Clonal hematopoiesis of indeterminate potential (CHIP) is an age-associated condition defined by the presence of a somatic mutation in a leukemia-associated gene in individuals who otherwise have no evidence of a hematologic malignancy. In the allogeneic hematopoietic cell transplant (HCT) setting, clonal hematopoiesis (CH) mutations present in donor stem cells can be transferred to recipients at the time of HCT. As the consequences of donor-derived CH in HCT recipients are not entirely clear, we sought to investigate clinical outcomes in patients with engrafted donor-derived CH using a matched cohort analysis of both related and unrelated donors. Of 209 patients with next-generation sequencing performed before and after HCT, donor-derived CH mutations were detected in 15 transplant recipients (5.2%). DNMT3A was the most commonly mutated gene (9/15, 60%).
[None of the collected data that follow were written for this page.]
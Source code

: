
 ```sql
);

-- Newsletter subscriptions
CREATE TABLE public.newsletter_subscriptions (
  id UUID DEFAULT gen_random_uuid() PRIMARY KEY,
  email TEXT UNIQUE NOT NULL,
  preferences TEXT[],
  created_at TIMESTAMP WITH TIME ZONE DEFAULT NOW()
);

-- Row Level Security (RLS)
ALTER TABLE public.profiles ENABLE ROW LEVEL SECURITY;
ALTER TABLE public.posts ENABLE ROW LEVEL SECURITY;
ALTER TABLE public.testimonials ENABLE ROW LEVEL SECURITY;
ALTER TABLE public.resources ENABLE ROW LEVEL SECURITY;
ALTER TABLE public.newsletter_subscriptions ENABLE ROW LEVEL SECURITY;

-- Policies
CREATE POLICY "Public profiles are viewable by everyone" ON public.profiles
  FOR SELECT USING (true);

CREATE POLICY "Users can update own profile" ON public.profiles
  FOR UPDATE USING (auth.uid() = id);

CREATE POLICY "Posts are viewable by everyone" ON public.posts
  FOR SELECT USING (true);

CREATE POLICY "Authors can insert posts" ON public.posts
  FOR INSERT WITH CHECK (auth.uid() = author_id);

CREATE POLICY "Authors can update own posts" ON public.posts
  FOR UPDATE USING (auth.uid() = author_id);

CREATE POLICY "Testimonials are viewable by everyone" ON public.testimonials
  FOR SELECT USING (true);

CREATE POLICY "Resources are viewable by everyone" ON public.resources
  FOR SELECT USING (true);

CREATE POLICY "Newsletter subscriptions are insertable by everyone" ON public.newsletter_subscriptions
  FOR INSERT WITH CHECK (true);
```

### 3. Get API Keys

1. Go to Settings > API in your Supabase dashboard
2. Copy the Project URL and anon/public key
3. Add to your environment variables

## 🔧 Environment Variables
Mutations in SF3B1, CSF3R, STAT3, CBLB, TET2, and ASXL1 were also identified. Donor-derived CH was not associated with delayed neutrophil or platelet engraftment, and there was no impact on conversion to full donor chimerism. No patients with donor-derived CH experienced relapse, in contrast to 15.6% (7/45) in the matched control cohort without CH (p=0.176). Donor-derived CH was not associated with worse overall survival; however, patients with donor-derived CH were more likely to develop chronic GVHD requiring systemic immunosuppressive therapy (IST) (p=0.045), and were less likely to discontinue IST (p=0.03), compared to controls without donor-derived CH. We conclude that donor-derived CH does not have an adverse impact on relapse, survival, or engraftment outcomes, but may potentiate a graft versus leukemia effect reflected by increased chronic GVHD requiring IST.